Christian Kohlpaintner im Interview

Chef des weltgrößten Chemiehändlers Brenntag warnt: „Zügige Preissenkungen eine Illusion“

Von: Bert Fröndhoff

Der Dax-Neuling steckt mitten im globalen Lieferketten-Drama. Die Engpässe werden sich erst im zweiten Halbjahr auflösen, erwartet CEO Christian Kohlpaintner.

Der 53-Jährige ist seit Januar 2020 Vorstandsvorsitzender des Chemiedistributeurs Brenntag. Zuvor war er Mitglied der Geschäftsleitung der Schweizer Clariant. Brenntag

Brenntag-Chef Christian Kohlpaintner

Der 53-Jährige ist seit Januar 2020 Vorstandsvorsitzender des Chemiedistributeurs Brenntag. Zuvor war er Mitglied der Geschäftsleitung der Schweizer Clariant.

Düsseldorf Der Weltmarktführer im Chemiehandel Brenntag rechnet bis weit ins kommende Jahr hinein mit teils deutlichen Versorgungsengpässen für die Wirtschaft. „Erst im zweiten Quartal dürfte sich die Lage nach und nach verbessern und dann im zweiten Halbjahr weiter normalisieren“, sagte der Vorstandsvorsitzende Christian Kohlpaintner dem Handelsblatt. Brenntag beliefert 195.000 Industriefirmen weltweit mit Chemikalien und erfährt das globale Lieferkettendrama an vorderster Stelle.

Immerhin sieht Kohlpaintner eine Stabilisierung der Preise in der Chemie auf hohem Niveau. Sie sind 2021 teils um hohe zweistellige Raten gewachsen. „Es wäre aber illusorisch, an zügige Preissenkungen zu glauben“, sagt er. Denn auch bei den Logistikkapazitäten bleibe die Lage vor allem in Europa angespannt.

Eine solche Situation habe er in 30 Jahren in der Chemie noch nicht erlebt, sagt der CEO des Unternehmens, das im September in den Dax aufgestiegen ist.
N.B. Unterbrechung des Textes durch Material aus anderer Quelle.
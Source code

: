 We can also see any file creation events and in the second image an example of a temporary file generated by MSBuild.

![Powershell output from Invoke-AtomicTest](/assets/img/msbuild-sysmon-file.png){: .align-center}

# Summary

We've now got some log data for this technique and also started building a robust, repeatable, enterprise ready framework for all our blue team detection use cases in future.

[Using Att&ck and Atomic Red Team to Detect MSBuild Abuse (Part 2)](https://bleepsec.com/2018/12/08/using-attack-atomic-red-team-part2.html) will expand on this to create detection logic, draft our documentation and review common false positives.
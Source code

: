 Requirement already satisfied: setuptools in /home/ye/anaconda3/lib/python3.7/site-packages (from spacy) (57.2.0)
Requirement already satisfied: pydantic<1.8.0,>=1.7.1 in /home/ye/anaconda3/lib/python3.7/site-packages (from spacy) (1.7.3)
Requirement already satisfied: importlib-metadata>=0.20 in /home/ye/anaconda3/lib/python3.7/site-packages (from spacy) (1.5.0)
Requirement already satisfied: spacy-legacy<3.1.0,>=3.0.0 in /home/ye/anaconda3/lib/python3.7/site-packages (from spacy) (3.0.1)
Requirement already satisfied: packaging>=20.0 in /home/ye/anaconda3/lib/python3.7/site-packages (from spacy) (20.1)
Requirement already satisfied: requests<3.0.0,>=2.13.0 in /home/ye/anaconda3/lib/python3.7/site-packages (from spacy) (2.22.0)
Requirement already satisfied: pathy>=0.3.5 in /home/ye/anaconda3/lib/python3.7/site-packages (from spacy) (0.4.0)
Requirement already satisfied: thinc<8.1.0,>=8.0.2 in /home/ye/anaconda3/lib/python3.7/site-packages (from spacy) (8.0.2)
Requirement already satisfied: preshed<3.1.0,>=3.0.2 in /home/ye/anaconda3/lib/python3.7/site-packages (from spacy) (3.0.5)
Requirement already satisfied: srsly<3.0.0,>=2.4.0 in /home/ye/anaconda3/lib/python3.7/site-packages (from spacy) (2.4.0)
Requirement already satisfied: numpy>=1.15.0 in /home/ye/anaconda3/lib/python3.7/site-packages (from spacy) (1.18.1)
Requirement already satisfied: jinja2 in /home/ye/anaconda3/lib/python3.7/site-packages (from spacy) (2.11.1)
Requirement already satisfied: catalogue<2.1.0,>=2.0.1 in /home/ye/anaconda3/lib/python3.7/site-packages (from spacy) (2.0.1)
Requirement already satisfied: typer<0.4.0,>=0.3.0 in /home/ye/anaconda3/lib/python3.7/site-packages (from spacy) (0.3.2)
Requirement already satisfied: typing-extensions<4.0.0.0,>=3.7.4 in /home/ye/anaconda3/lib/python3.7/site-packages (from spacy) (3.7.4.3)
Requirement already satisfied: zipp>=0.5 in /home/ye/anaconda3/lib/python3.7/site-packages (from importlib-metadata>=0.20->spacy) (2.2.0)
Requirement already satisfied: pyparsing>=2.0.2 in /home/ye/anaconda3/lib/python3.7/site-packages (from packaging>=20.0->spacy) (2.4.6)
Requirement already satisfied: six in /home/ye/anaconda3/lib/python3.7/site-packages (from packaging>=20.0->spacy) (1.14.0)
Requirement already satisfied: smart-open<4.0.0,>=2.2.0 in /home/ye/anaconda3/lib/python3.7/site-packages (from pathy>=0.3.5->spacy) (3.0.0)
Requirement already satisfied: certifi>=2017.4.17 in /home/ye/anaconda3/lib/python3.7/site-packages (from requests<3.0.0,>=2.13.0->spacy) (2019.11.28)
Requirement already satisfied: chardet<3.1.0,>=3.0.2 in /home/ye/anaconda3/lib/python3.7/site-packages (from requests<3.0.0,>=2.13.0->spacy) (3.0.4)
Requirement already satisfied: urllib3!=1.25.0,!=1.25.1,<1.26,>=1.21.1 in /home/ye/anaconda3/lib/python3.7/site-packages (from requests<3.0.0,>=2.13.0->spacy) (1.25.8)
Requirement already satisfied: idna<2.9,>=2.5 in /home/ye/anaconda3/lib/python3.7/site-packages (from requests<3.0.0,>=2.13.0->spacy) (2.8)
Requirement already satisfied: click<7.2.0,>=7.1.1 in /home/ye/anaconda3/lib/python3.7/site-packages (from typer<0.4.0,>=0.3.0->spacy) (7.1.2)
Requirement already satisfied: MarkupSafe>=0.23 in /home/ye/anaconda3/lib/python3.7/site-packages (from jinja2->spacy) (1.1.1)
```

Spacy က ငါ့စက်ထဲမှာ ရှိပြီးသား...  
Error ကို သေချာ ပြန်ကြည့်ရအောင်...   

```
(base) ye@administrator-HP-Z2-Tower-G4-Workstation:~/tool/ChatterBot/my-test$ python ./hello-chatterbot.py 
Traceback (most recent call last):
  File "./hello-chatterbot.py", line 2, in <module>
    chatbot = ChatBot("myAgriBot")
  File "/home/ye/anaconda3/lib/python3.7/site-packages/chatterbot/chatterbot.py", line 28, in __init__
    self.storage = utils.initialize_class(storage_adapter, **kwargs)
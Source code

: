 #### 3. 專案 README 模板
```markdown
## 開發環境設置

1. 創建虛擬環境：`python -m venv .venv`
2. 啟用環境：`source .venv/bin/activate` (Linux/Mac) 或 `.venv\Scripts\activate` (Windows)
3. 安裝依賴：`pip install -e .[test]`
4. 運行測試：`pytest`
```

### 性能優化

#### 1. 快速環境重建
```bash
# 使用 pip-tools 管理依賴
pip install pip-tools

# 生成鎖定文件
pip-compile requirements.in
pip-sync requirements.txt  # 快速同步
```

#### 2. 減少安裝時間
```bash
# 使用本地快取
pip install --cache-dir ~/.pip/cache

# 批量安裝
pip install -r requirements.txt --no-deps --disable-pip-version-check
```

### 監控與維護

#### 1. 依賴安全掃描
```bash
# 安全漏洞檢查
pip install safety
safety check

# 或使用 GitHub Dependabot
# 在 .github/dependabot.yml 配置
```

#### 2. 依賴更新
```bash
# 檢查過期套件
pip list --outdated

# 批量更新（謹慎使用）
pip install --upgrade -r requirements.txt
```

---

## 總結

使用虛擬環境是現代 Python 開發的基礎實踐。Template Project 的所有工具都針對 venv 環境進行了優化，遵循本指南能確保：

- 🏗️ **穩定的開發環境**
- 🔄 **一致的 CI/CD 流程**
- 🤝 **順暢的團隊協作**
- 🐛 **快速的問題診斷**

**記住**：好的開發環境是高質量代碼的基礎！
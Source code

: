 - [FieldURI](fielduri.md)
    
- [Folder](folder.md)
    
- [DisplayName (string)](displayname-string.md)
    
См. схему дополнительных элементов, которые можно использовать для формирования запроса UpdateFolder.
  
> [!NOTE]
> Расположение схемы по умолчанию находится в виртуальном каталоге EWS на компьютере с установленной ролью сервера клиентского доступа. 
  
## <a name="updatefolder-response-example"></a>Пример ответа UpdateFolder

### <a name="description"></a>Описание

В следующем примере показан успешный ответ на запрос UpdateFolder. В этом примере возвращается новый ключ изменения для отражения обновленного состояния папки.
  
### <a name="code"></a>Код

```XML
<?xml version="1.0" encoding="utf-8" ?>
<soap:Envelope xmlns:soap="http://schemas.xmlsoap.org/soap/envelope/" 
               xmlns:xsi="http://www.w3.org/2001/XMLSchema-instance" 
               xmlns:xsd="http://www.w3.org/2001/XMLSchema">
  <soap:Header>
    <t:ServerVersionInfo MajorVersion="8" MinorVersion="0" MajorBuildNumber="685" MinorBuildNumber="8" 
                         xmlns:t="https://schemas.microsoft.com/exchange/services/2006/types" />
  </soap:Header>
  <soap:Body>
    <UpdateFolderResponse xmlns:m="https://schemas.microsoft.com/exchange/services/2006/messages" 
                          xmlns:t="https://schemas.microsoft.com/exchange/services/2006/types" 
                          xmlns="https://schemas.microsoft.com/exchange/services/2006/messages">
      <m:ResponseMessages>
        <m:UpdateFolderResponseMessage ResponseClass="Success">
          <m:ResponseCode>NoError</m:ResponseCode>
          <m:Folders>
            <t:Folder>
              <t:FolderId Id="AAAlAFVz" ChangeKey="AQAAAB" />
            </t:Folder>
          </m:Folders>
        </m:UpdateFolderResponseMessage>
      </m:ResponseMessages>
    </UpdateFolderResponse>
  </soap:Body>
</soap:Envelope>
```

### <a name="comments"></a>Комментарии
Dennoch glaubt er nicht, dass sich die Lieferketten nach der Coronaerfahrung nun wieder aus Asien nach Europa zurückverlagern werden. Mit einer neuen Strategie will Kohlpaintner die Weltmarktführerschaft von Brenntag festigen.

Lesen Sie hier das komplette Interview:

Herr Kohlpaintner, im September ist Brenntag in den Dax 40 aufgestiegen. Was hat sich seither für das Unternehmen verändert?
Wir verspüren eine deutlich erhöhte Aufmerksamkeit und Wahrnehmung. Man spricht mehr über Brenntag, und dadurch werden wir beispielsweise auch attraktiver für talentierte Bewerber, die uns vorher noch nicht so kannten. Der Aufstieg in den Dax ist eine schöne Anerkennung, über die wir uns freuen. Aber die größte Leistung im Jahr 2021 ist im Grundsatz eine andere.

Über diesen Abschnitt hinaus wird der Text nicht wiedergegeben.